▶ Task details: After counting the lines below that hold the word "Arguments", reply with the count and nothing else.

▶ Information supplied:
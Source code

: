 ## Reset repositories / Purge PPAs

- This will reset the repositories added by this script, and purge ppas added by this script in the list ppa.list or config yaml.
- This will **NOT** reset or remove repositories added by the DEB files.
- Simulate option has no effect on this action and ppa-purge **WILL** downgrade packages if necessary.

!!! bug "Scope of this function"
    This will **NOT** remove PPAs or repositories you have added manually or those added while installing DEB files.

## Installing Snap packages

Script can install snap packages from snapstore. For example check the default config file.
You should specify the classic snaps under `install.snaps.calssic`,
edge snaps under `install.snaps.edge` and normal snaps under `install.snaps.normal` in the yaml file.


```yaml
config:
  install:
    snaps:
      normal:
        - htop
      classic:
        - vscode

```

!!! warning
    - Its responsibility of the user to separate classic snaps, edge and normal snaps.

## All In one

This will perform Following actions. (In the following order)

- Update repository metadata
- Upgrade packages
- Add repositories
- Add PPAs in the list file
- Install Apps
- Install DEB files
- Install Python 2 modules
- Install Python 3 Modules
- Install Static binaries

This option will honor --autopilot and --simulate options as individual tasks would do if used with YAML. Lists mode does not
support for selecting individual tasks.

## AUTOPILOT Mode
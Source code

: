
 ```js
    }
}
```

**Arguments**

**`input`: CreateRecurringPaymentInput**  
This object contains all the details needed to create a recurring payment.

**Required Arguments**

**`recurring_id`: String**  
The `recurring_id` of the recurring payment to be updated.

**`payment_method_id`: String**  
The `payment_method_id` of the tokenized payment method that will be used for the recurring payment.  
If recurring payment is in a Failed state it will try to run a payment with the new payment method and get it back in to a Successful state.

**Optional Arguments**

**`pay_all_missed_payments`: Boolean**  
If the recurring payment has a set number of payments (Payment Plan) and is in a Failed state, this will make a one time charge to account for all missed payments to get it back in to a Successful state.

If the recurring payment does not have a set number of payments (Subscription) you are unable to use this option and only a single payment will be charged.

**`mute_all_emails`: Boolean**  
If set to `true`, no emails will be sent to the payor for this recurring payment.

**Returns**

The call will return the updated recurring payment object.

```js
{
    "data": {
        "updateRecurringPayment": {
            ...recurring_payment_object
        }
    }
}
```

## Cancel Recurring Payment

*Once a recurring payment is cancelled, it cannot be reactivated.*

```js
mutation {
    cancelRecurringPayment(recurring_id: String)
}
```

▶ Exercise response: 3